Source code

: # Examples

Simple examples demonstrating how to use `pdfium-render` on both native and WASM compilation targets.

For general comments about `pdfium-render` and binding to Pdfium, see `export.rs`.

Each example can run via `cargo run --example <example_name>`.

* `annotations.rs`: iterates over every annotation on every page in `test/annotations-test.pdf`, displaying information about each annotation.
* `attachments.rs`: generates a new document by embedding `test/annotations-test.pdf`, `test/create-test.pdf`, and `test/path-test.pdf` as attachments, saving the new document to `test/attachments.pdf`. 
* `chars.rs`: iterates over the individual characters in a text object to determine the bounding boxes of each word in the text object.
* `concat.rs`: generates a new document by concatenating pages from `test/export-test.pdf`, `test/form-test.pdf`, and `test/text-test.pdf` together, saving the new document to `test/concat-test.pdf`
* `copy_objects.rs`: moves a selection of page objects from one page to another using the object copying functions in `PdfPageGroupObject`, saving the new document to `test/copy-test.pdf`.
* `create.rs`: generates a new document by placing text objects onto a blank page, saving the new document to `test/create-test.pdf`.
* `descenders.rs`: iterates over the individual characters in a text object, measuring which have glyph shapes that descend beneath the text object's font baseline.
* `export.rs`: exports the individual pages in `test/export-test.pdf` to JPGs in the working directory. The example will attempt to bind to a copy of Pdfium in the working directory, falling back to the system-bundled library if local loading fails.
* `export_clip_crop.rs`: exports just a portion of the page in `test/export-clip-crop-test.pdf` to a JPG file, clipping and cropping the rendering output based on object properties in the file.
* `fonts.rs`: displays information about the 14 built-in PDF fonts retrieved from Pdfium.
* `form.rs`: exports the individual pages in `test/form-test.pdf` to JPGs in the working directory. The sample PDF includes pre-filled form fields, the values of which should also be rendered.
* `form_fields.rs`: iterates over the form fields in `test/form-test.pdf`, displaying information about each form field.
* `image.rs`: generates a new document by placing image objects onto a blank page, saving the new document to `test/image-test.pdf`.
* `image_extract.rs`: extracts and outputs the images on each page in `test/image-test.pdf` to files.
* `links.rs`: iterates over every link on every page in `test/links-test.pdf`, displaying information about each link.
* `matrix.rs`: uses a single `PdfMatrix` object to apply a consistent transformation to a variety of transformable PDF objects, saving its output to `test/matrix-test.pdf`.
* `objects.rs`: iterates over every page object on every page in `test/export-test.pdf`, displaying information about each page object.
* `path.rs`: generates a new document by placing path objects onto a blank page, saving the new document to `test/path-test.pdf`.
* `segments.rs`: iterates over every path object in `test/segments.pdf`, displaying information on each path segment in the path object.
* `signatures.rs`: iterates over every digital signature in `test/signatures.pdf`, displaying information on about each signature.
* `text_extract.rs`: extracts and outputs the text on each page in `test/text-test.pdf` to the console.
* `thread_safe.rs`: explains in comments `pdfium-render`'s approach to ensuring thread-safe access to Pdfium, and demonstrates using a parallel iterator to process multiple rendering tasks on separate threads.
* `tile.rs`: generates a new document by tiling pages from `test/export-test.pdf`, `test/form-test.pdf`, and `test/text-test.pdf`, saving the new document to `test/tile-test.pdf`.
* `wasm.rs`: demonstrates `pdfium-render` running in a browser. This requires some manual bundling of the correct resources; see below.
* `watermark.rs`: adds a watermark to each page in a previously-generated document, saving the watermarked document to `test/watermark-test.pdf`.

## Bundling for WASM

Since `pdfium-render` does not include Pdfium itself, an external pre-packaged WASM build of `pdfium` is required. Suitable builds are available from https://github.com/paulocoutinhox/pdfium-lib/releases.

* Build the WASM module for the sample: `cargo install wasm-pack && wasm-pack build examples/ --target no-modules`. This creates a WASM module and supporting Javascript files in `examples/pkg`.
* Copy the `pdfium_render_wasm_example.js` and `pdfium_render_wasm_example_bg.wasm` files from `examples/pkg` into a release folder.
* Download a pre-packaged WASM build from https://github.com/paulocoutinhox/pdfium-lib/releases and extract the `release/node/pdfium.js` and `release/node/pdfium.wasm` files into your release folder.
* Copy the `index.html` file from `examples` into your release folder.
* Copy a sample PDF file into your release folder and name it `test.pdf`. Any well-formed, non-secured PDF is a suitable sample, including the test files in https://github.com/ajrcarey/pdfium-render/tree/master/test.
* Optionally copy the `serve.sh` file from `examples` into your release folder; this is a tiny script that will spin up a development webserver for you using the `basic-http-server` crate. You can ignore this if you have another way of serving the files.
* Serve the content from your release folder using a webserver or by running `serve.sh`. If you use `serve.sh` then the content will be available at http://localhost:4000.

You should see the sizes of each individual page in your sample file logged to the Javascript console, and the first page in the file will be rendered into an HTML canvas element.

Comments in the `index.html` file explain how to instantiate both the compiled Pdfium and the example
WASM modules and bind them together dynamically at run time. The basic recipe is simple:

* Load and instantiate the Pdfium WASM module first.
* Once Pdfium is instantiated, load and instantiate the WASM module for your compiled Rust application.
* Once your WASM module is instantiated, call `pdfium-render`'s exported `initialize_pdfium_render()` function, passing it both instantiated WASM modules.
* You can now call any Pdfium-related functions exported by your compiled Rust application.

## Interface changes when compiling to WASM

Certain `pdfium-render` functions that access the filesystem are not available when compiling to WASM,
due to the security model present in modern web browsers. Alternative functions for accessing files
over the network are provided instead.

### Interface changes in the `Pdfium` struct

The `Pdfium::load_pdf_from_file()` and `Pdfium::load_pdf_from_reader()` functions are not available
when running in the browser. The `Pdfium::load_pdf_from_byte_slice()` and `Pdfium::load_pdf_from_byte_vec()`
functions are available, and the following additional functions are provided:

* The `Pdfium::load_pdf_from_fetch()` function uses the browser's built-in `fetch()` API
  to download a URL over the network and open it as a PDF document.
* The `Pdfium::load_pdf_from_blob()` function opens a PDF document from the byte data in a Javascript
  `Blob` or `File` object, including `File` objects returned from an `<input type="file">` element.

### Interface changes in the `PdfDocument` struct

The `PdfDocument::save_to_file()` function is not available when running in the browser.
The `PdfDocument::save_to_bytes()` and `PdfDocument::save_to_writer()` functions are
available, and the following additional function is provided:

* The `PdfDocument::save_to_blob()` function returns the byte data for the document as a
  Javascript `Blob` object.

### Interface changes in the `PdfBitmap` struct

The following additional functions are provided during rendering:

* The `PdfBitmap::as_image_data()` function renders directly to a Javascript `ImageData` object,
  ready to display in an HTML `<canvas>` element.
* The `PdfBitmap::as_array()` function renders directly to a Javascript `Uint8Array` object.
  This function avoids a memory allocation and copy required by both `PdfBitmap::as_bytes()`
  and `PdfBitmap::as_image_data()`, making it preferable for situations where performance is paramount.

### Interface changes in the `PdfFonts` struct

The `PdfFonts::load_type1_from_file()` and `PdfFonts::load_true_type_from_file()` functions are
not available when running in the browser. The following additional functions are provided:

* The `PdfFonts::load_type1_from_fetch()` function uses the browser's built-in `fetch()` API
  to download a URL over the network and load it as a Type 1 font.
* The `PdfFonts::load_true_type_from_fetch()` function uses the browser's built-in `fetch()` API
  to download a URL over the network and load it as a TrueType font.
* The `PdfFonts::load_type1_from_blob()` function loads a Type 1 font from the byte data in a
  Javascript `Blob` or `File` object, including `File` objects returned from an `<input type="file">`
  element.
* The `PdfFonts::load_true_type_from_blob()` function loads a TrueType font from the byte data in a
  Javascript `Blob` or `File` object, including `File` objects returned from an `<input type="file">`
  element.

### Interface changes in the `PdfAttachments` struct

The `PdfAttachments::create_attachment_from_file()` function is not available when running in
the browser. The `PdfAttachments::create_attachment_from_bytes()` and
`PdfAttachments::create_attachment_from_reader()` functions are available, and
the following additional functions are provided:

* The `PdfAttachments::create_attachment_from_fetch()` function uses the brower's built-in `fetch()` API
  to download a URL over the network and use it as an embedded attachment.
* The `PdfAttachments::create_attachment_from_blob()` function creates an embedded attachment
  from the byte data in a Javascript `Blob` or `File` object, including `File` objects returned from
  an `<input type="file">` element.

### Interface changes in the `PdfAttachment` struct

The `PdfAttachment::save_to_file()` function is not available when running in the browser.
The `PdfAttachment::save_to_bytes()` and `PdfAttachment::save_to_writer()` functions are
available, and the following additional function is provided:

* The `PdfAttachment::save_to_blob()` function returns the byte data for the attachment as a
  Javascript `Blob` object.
__________________________________________________
* [YOUR OBJECTIVE] Output the first line of the entries above and every line after it, exactly as written, ending with the line that contains "Each example can".

* [EXERCISE ANSWER]
Source code

: # Examples

Simple examples demonstrating how to use `pdfium-render` on both native and WASM compilation targets.

For general comments about `pdfium-render` and binding to Pdfium, see `export.rs`.

Each example can run via `cargo run --example <example_name>`.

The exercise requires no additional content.